EXERCISE REQUIREMENTS:
With pictures left out, write out exactly every line from the start of the data through the one that contains "mean of sizes)".

SOURCE DATA:
-- Opening Marker --

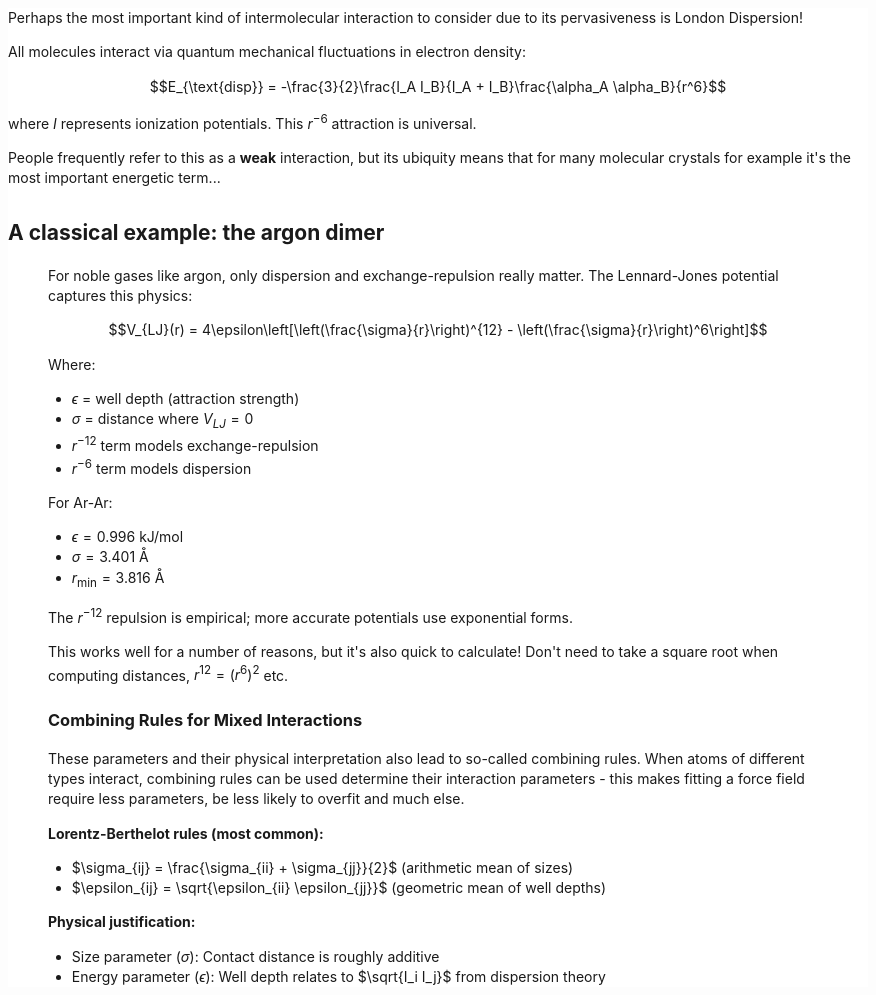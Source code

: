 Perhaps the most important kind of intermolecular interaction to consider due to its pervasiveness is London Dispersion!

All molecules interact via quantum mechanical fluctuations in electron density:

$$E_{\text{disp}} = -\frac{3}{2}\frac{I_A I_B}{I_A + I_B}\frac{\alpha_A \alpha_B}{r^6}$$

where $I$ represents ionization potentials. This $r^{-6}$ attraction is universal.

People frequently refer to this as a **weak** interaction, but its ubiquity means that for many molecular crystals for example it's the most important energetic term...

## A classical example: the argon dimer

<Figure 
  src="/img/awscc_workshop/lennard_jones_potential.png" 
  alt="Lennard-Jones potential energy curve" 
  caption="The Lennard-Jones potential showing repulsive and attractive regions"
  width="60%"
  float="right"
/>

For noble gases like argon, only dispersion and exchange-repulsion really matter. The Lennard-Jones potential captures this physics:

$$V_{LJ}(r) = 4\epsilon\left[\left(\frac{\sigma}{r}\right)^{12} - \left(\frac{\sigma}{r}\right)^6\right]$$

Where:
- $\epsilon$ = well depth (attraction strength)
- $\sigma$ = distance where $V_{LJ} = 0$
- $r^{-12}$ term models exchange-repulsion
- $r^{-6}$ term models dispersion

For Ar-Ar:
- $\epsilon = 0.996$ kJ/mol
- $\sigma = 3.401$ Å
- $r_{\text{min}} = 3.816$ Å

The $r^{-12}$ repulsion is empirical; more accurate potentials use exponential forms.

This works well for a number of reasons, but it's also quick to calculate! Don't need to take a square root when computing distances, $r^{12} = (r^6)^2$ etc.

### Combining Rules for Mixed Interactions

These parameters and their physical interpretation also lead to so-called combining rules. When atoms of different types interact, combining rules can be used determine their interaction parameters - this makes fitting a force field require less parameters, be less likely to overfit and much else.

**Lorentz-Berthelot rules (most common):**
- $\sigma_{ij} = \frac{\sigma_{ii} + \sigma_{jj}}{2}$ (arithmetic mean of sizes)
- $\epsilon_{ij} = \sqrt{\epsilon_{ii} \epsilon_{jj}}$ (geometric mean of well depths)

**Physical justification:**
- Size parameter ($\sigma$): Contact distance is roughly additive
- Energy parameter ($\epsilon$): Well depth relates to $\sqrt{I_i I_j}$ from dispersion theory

-- Closing Marker --

WRITTEN ANSWER:
Source code

: Perhaps the most important kind of intermolecular interaction to consider due to its pervasiveness is London Dispersion!

All molecules interact via quantum mechanical fluctuations in electron density:

$$E_{\text{disp}} = -\frac{3}{2}\frac{I_A I_B}{I_A + I_B}\frac{\alpha_A \alpha_B}{r^6}$$

where $I$ represents ionization potentials. This $r^{-6}$ attraction is universal.

People frequently refer to this as a **weak** interaction, but its ubiquity means that for many molecular crystals for example it's the most important energetic term...

## A classical example: the argon dimer

<Figure 
  src="/img/awscc_workshop/lennard_jones_potential.png" 
  alt="Lennard-Jones potential energy curve" 
  caption="The Lennard-Jones potential showing repulsive and attractive regions"
  width="60%"
  float="right"
/>

For noble gases like argon, only dispersion and exchange-repulsion really matter. The Lennard-Jones potential captures this physics:

$$V_{LJ}(r) = 4\epsilon\left[\left(\frac{\sigma}{r}\right)^{12} - \left(\frac{\sigma}{r}\right)^6\right]$$

Where:
- $\epsilon$ = well depth (attraction strength)
- $\sigma$ = distance where $V_{LJ} = 0$
- $r^{-12}$ term models exchange-repulsion
- $r^{-6}$ term models dispersion

For Ar-Ar:
- $\epsilon = 0.996$ kJ/mol
- $\sigma = 3.401$ Å
- $r_{\text{min}} = 3.816$ Å

The $r^{-12}$ repulsion is empirical; more accurate potentials use exponential forms.

This works well for a number of reasons, but it's also quick to calculate! Don't need to take a square root when computing distances, $r^{12} = (r^6)^2$ etc.

### Combining Rules for Mixed Interactions

These parameters and their physical interpretation also lead to so-called combining rules. When atoms of different types interact, combining rules can be used determine their interaction parameters - this makes fitting a force field require less parameters, be less likely to overfit and much else.

**Lorentz-Berthelot rules (most common):**
- $\sigma_{ij} = \frac{\sigma_{ii} + \sigma_{jj}}{2}$ (arithmetic mean of sizes)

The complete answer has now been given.